The beta distribution, $$\mathrm{Beta}(\alpha, \beta)$$, is a family of distributions used to model probabilities. In Bayesian inference, it is frequently the conjugate prior distribution for the Bernoulli, binomial, negative binomial, and geometric distributions. When the beta distribution is used as the conjugate prior, the posterior distribution is also a beta distribution, greatly reducing the complexity of the analysis. After accumulating additional evidence, you simply adjust the $$\alpha$$ and $$\beta$$ parameters.

If $$P$$ is the probability of success in a random process then $$P$$ may be expressed as a random variable with a beta distribution $$P \sim \mathrm{Beta}(\alpha, \beta)$$. The probability that $$P = p$$ is

$f(p; \alpha, \beta) = \frac{p^{\alpha-1} (1-p)^{\beta-1}}{\mathrm{B}(\alpha, \beta)}, \hspace{1cm} \mathrm{B}(\alpha, \beta) = \frac{\Gamma(\alpha) \Gamma(\beta)}{\Gamma(\alpha + \beta)}.$

with $$E(X) = \frac{\alpha}{\alpha + \beta}$$.

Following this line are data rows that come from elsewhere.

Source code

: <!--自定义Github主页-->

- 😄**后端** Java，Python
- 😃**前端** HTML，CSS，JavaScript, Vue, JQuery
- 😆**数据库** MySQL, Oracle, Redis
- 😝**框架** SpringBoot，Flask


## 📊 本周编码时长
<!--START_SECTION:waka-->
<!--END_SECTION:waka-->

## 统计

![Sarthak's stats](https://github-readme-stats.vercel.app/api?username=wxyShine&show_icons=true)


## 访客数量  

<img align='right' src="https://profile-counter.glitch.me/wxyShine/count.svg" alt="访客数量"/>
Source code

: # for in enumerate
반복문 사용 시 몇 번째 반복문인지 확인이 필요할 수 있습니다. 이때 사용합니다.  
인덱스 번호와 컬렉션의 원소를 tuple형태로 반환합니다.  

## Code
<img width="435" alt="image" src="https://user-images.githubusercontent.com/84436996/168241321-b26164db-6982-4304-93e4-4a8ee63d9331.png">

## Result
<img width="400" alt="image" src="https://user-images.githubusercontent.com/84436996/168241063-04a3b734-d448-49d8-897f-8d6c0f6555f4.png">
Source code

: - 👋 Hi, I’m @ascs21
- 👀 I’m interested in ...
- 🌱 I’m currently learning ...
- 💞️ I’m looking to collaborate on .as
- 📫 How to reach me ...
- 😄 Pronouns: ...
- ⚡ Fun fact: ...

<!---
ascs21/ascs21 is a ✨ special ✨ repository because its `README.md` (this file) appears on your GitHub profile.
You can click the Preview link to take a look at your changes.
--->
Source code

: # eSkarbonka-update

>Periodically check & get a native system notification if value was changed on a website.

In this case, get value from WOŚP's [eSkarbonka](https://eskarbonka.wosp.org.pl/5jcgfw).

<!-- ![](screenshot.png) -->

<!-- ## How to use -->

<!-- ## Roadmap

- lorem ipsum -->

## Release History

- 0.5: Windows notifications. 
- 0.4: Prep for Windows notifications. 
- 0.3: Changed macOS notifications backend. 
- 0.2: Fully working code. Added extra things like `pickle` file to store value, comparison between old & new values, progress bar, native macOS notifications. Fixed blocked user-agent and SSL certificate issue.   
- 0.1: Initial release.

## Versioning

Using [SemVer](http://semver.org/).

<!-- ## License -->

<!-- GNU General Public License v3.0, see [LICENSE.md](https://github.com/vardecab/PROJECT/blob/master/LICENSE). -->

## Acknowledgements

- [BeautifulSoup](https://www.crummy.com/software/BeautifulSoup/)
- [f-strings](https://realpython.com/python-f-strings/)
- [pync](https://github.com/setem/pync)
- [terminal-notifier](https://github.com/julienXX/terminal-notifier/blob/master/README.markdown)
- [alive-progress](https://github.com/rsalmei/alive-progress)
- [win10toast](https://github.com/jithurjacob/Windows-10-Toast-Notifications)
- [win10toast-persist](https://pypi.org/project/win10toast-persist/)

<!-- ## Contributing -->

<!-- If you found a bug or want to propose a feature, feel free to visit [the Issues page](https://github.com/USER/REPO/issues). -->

The $$\mathrm{B}(\alpha, \beta)$$ is a normalization constant that causes the pdf to integrate to 1 over the range of $$p$$, $$\int_0^1f(p)dp = 1.$$

$$\mathrm{Beta}(1, 1)$$ expresses a uniform probability density, the expression of complete ignorance of the correct prior distribution.

data.frame(p = seq(0, 1, .01)) %>%
mutate(Beta = dbeta(p, 1, 1)) %>%
ggplot(aes(x = p, y = Beta)) +
geom_line() +
labs(title = "Beta(1, 1) is the uniform probability density.") $$\mathrm{Beta}(5, 5)$$ is a symmetric probability; $$\mathrm{Beta}(10, 10)$$ is also symmetric, but with smaller variance. In general, the strength of the prior increases with the sum of $$\alpha + \beta$$. The distribution shifts to the left if $$\beta$$ > $$\alpha$$ and right if $$\alpha$$ > $$\beta$$. If one of the values is < 1, the curve flips toward $$\infty$$ at the extreme. $$\alpha$$ or $$\beta$$ is usually 0.5 to denote near certainty.